Problem details: Of all the lines below, output only those starting at the one with "2.578 | (2.400, 2.769)" and ending at the one with "1.850 | (1.712, 1.998)", both ends included, exactly as written.

Provided material:
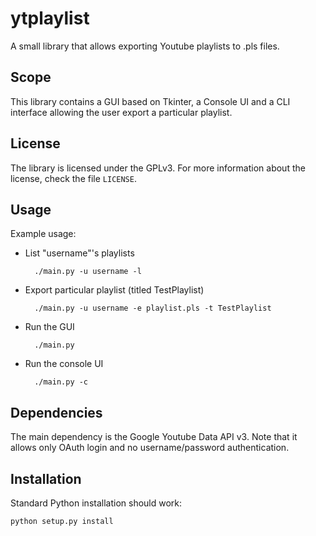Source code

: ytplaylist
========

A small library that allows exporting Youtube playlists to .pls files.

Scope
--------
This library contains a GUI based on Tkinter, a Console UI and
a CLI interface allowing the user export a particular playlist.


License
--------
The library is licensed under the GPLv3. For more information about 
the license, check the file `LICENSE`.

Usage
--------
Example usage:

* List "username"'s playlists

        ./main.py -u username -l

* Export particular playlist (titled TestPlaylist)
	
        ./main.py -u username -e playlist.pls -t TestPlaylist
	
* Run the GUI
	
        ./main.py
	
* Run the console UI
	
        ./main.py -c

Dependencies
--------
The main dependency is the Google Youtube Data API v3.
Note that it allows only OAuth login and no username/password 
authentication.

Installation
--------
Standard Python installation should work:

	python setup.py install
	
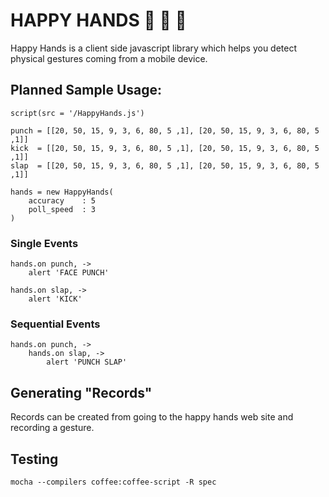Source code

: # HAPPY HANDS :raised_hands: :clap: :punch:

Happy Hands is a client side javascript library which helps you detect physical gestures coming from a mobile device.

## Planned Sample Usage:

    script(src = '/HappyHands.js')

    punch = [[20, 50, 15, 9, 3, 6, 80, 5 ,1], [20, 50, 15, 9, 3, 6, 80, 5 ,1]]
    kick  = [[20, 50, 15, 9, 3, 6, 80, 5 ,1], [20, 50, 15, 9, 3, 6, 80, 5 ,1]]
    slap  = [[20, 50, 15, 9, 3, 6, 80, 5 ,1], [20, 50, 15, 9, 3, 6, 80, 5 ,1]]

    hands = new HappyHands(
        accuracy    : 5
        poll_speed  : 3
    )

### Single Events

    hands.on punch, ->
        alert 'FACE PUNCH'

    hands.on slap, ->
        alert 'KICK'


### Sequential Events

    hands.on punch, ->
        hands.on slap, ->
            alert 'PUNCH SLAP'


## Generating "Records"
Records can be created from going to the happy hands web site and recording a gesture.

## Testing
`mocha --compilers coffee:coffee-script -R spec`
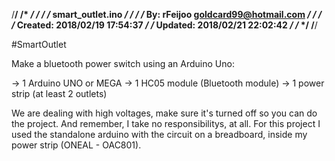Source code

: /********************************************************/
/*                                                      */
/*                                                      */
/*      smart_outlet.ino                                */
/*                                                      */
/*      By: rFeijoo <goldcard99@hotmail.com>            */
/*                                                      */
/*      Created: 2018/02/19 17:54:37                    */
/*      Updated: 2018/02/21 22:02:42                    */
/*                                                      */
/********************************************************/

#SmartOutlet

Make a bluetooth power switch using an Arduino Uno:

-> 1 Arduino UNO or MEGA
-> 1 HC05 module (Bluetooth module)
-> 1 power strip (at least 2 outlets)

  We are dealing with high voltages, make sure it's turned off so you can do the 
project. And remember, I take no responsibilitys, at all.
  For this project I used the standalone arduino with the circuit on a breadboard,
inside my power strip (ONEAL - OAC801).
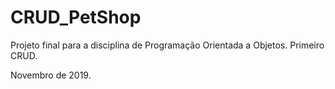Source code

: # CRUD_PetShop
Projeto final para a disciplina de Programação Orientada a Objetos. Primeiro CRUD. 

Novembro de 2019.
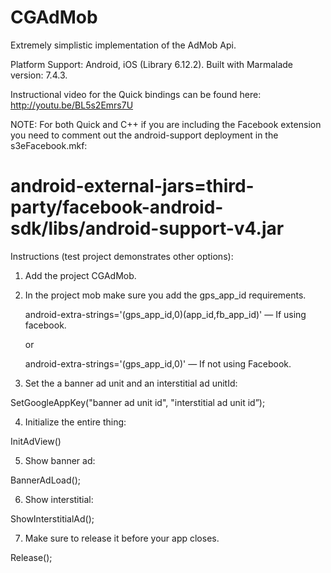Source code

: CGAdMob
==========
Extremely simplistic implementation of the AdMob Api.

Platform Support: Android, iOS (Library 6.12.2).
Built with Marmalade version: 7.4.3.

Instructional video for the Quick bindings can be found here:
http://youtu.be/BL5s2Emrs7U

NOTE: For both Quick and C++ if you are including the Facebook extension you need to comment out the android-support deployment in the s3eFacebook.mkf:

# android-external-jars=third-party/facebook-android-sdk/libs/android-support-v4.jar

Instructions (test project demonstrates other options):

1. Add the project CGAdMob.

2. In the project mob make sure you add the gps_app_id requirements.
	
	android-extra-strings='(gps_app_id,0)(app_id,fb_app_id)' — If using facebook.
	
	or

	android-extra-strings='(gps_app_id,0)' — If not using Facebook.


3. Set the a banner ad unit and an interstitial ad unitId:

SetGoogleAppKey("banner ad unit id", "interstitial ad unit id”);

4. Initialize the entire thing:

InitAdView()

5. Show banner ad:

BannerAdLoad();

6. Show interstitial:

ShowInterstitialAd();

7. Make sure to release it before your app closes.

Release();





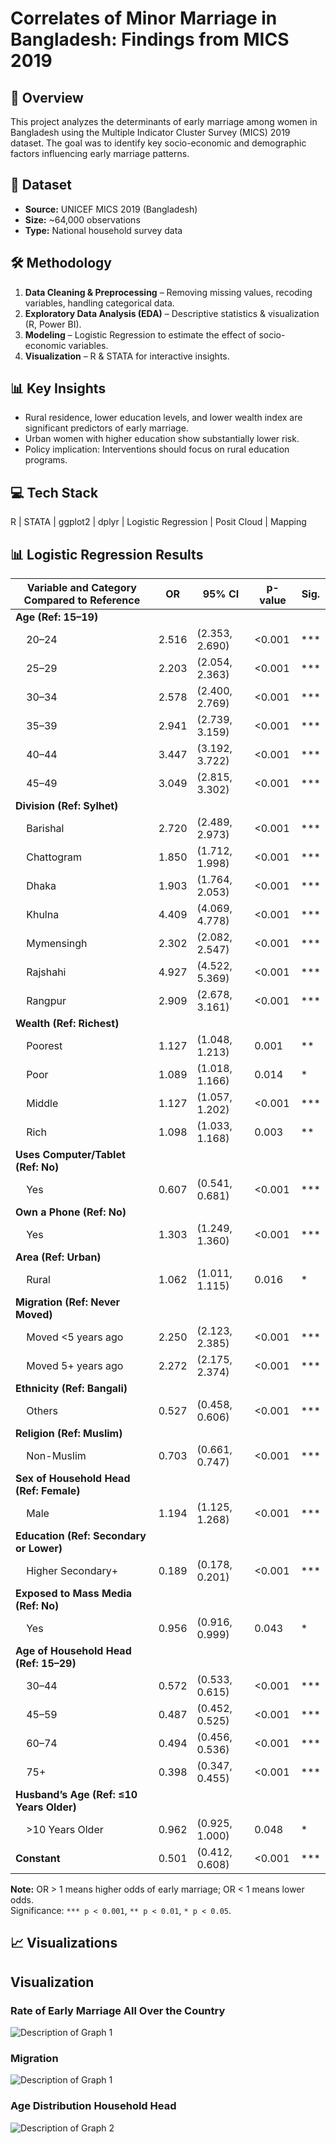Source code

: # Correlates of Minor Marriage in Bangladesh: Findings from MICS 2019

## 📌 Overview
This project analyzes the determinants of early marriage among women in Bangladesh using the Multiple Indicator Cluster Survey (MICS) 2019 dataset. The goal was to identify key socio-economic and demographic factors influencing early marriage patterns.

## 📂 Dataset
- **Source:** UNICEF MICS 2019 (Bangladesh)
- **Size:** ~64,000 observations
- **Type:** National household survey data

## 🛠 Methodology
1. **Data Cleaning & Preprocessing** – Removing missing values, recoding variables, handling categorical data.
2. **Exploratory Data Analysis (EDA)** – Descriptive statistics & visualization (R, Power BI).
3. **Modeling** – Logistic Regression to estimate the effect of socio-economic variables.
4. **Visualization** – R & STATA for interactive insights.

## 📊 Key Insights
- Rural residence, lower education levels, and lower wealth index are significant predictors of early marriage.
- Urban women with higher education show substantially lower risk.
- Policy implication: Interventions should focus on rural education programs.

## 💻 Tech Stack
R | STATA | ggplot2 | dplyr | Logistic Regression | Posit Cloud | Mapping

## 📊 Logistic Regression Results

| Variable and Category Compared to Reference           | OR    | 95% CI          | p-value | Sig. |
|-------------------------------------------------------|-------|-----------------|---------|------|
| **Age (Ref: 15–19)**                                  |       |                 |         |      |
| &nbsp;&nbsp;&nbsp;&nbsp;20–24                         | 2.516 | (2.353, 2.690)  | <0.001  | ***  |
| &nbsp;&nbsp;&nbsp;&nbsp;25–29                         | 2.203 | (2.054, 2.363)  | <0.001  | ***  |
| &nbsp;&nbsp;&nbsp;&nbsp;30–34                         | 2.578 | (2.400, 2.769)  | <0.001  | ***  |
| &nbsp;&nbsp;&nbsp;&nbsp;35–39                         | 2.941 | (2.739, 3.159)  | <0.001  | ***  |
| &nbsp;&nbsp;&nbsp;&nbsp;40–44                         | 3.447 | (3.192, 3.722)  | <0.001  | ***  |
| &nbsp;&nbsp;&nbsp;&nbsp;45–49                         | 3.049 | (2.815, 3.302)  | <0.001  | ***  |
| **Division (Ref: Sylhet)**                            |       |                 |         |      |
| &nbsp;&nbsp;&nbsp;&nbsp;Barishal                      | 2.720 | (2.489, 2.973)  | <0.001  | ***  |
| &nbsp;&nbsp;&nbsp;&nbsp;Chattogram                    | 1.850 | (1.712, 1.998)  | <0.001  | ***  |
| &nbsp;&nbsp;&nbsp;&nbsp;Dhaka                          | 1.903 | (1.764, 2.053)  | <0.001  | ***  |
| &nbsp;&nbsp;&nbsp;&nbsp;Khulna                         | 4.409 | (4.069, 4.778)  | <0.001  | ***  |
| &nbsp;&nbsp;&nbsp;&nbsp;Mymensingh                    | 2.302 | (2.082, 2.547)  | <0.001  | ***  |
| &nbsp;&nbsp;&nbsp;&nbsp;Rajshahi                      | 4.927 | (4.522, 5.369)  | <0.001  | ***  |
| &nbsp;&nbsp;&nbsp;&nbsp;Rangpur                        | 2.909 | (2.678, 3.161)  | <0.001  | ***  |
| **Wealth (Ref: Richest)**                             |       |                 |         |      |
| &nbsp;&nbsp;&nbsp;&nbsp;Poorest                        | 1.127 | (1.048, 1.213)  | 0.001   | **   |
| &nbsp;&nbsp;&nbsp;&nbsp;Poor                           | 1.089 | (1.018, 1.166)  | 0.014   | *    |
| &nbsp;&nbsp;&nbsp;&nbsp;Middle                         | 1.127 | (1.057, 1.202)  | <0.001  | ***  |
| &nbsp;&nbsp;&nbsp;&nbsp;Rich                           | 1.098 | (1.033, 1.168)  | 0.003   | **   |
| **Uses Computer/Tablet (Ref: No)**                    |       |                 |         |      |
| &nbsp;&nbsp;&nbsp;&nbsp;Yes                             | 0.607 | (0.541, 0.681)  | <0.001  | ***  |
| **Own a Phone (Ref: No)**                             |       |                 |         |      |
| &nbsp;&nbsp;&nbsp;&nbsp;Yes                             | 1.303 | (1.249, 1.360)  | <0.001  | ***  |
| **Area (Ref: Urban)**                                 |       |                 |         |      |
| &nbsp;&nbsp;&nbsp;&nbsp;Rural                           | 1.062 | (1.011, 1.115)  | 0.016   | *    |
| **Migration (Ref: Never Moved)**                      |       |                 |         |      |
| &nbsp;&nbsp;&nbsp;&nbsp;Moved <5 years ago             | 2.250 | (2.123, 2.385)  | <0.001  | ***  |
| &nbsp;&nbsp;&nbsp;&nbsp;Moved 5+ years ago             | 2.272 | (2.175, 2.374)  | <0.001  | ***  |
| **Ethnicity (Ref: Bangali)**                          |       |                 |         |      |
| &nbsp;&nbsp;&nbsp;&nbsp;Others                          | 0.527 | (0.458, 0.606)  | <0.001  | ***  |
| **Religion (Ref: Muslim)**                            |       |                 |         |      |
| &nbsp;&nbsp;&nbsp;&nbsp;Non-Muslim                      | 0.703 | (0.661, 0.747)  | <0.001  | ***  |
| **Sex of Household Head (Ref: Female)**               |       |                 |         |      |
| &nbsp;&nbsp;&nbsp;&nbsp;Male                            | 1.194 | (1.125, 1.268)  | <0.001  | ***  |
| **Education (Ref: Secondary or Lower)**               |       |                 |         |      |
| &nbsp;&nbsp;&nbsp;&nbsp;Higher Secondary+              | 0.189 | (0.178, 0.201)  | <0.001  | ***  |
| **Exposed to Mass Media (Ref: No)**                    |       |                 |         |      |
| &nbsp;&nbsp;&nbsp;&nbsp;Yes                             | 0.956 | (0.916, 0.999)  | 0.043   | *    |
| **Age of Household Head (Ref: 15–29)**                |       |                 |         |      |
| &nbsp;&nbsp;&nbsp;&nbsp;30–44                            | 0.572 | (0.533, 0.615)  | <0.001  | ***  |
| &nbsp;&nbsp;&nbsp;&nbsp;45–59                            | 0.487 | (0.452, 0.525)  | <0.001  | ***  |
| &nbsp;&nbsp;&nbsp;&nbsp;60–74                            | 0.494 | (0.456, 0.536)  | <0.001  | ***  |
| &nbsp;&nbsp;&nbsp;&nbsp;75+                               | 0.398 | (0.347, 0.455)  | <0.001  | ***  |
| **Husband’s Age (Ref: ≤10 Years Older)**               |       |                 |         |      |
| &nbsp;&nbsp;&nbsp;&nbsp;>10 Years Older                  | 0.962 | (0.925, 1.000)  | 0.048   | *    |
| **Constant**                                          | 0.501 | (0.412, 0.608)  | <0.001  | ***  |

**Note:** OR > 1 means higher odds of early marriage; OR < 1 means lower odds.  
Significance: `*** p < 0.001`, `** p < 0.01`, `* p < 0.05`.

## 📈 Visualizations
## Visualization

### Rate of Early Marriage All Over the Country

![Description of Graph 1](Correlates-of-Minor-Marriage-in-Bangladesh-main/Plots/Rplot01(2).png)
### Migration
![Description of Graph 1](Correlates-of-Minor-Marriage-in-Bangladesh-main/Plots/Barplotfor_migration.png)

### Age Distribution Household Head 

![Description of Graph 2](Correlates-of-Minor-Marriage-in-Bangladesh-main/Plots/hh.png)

Expected output:
| &nbsp;&nbsp;&nbsp;&nbsp;30–34                         | 2.578 | (2.400, 2.769)  | <0.001  | ***  |
| &nbsp;&nbsp;&nbsp;&nbsp;35–39                         | 2.941 | (2.739, 3.159)  | <0.001  | ***  |
| &nbsp;&nbsp;&nbsp;&nbsp;40–44                         | 3.447 | (3.192, 3.722)  | <0.001  | ***  |
| &nbsp;&nbsp;&nbsp;&nbsp;45–49                         | 3.049 | (2.815, 3.302)  | <0.001  | ***  |
| **Division (Ref: Sylhet)**                            |       |                 |         |      |
| &nbsp;&nbsp;&nbsp;&nbsp;Barishal                      | 2.720 | (2.489, 2.973)  | <0.001  | ***  |
| &nbsp;&nbsp;&nbsp;&nbsp;Chattogram                    | 1.850 | (1.712, 1.998)  | <0.001  | ***  |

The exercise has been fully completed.